Standard Avodart dose significantly lowers DHT, but doesn't eliminate it.

-Patrick

petercraig2 profile image
petercraig2

Patrick,

As always thanks for your technical knowledge insight.

I asked my Oncologist last week for a script for DHT in my blood work as a Baseline for future reference and he agreed. My estrogen patches continue to work as expected and PSA is now down to .11 from a high of 12.5 six months ago.

If/when PSA changes in the wrong direction I will be able to get another DHT test and better identify what is happening with metastasis and determine the most effective therapy.

From another post i read that significant increases in serum bone specific alkaline phosphatase in PCa patients with PSA higher than 20 ng/ml can be due to metastatic activity involving bones.

Are you aware of a test for alkaline phosphatase? It's another marker I'd like to get a reference Baseline value for future reference.

I like to be proactive rather than be wrong footed in a potential rising PSA crisis.

Thanks

Peter

RJ-MN profile image
RJ-MN in reply to petercraig2

I get an "Alkaline Phosphatase" test monthly @ NIH as part of the "Hepatic Panel." Is this the count we are talking about here, or does "serum bone specific" imply a different source/manner of testing?

pjoshea13 profile image
pjoshea13 in reply to RJ-MN

Looks like you are getting the general test (which is OK).

Wikipedia:

"If it is unclear why alkaline phosphatase is elevated, isoenzyme studies using electrophoresis can confirm the source of the ALP." [1]

That's when the bone-specific test might be useful. [2]

-Patrick

[1] en.wikipedia.org/wiki/Alkal...

[2] healthline.com/health/alp-i...

pjoshea13 profile image
pjoshea13 in reply to petercraig2

Hi Peter,

Life Extension [LEF] blood tests (which go on sale in a month or so) includes alkaline phosphatase as part of the inexpensive "Chemistry Panel & Complete Blood Count (CBC)":

lifeextension.com/Vitamins-...

But they have a much more expensive "Bone-Specific Alkaline Phosphatase" test:

lifeextension.com/Vitamins-...

I'm assuming because my alkaline phosphatase on the general test was low - 23 IU/L (39-117), that the bone isoenzyme (ALP-2) would be pointless right now.

-Patrick

EdBar profile image
EdBar in reply to petercraig2

Hey Peter I've been getting Alka Phos levels and ALT levels tested every month for the past 2-3 years.

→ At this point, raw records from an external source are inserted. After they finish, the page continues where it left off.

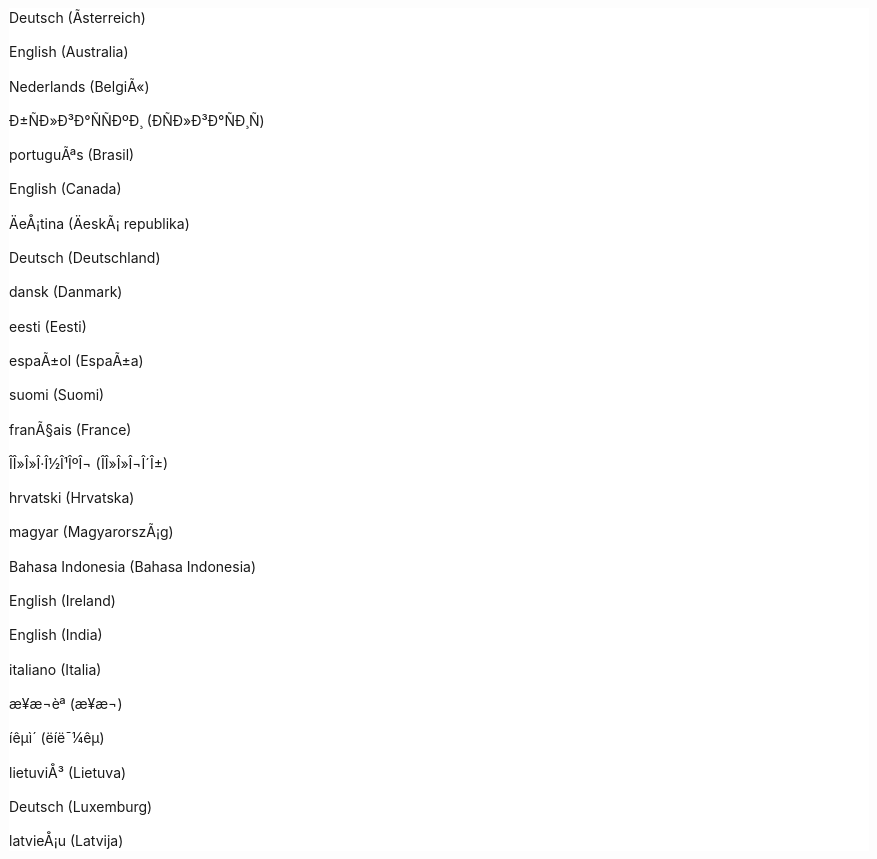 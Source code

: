  Deutsch (Ãsterreich)


 English (Australia)


 Nederlands (BelgiÃ«)


 Ð±ÑÐ»Ð³Ð°ÑÑÐºÐ¸ (ÐÑÐ»Ð³Ð°ÑÐ¸Ñ)


 portuguÃªs (Brasil)


 English (Canada)


 ÄeÅ¡tina (ÄeskÃ¡ republika)


 Deutsch (Deutschland)


 dansk (Danmark)


 eesti (Eesti)


 espaÃ±ol (EspaÃ±a)


 suomi (Suomi)


 franÃ§ais (France)


 ÎÎ»Î»Î·Î½Î¹ÎºÎ¬ (ÎÎ»Î»Î¬Î´Î±)


 hrvatski (Hrvatska)


 magyar (MagyarorszÃ¡g)


 Bahasa Indonesia (Bahasa Indonesia)


 English (Ireland)


 English (India)


 italiano (Italia)


 æ¥æ¬èª (æ¥æ¬)


 íêµ­ì´ (ëíë¯¼êµ­)


 lietuviÅ³ (Lietuva)


 Deutsch (Luxemburg)


 latvieÅ¡u (Latvija)
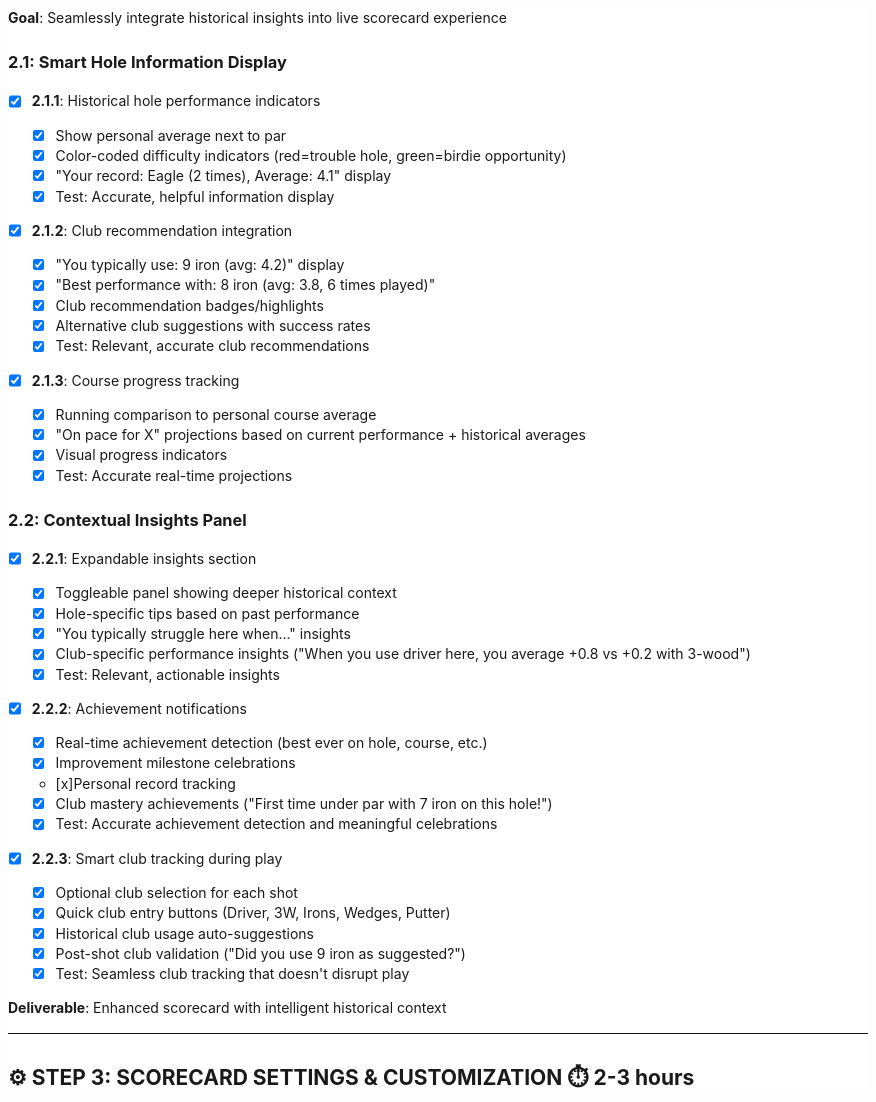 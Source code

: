 **Goal**: Seamlessly integrate historical insights into live scorecard experience

### **2.1: Smart Hole Information Display**

- [x] **2.1.1**: Historical hole performance indicators

  - [x] Show personal average next to par
  - [x] Color-coded difficulty indicators (red=trouble hole, green=birdie opportunity)
  - [x] "Your record: Eagle (2 times), Average: 4.1" display
  - [x] Test: Accurate, helpful information display

- [x] **2.1.2**: Club recommendation integration

  - [x] "You typically use: 9 iron (avg: 4.2)" display
  - [x] "Best performance with: 8 iron (avg: 3.8, 6 times played)"
  - [x] Club recommendation badges/highlights
  - [x] Alternative club suggestions with success rates
  - [x] Test: Relevant, accurate club recommendations

- [x] **2.1.3**: Course progress tracking
  - [x] Running comparison to personal course average
  - [x] "On pace for X" projections based on current performance + historical averages
  - [x] Visual progress indicators
  - [x] Test: Accurate real-time projections

### **2.2: Contextual Insights Panel**

- [x] **2.2.1**: Expandable insights section

  - [x] Toggleable panel showing deeper historical context
  - [x] Hole-specific tips based on past performance
  - [x] "You typically struggle here when..." insights
  - [x] Club-specific performance insights ("When you use driver here, you average +0.8 vs +0.2 with 3-wood")
  - [x] Test: Relevant, actionable insights

- [x] **2.2.2**: Achievement notifications

  - [x] Real-time achievement detection (best ever on hole, course, etc.)
  - [x] Improvement milestone celebrations
  - [x]Personal record tracking
  - [x] Club mastery achievements ("First time under par with 7 iron on this hole!")
  - [x] Test: Accurate achievement detection and meaningful celebrations

- [x] **2.2.3**: Smart club tracking during play
  - [x] Optional club selection for each shot
  - [x] Quick club entry buttons (Driver, 3W, Irons, Wedges, Putter)
  - [x] Historical club usage auto-suggestions
  - [x] Post-shot club validation ("Did you use 9 iron as suggested?")
  - [x] Test: Seamless club tracking that doesn't disrupt play

**Deliverable**: Enhanced scorecard with intelligent historical context

---

## **⚙️ STEP 3: SCORECARD SETTINGS & CUSTOMIZATION** ⏱️ 2-3 hours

It was one of the primary markers Myers used to detect whether PCa had become active again. Any doc should be familiar with it.

Ed

petercraig2 profile image
petercraig2 in reply to EdBar

Thanks Ed

That's great now I know I'm not the only one working on proactive basis to get Baseline blood work markers in order to respond if/when the bugger rears up again.

My Oncologist is very receptive to my innovative but clinically sound requests.

In the cancer hospital I am at I am first person to request Estrogen patches so my success has been an eye opener for the whole oncology team. I hope it translates into a new therapy option for other guys who may benefit from my experience.

Peter

EdBar profile image
EdBar in reply to petercraig2

I been using estrogen patches since 2015 when I started seeing Myers. First for ADT SE’s, then to heal scars on bones left behind by mets and as another form of HT. Sartor agrees with using them as well. All part of a multidimensional approach.

Ed

Dan59 profile image
Dan59

I have often wondered how I made it so far out on the tail of the survival curve for for the high grade stage 4 I was dxed with. Avodart is one thing I did from the beginning, besides a lot of prayer.

EdBar profile image
EdBar

Been using Dutasteride daily for the past 3+ years ever since reading Snuffys book. My GP prescribed it for me upon request after I explained the reasoning behind it (stage 4 cancer, he probably figured what the heck). I became a patient of Myers in 2015 and he always recommended staying on it as does his replacement Dr. Sartor. I plan on continuing to take it - if it works don't fix it.

One more cast...

Ed

Dan59 profile image
Dan59 in reply to EdBar

Ed, I was able to successfully rechallenge with E patches 4 times, on the 5th I think I had a withdrawl response. I also saw Myers once and then was a Patient of Sartor when he was in Boston. I wish you the best, good to know these 2 Docs still approve of E patches. I did them right along with zolodex.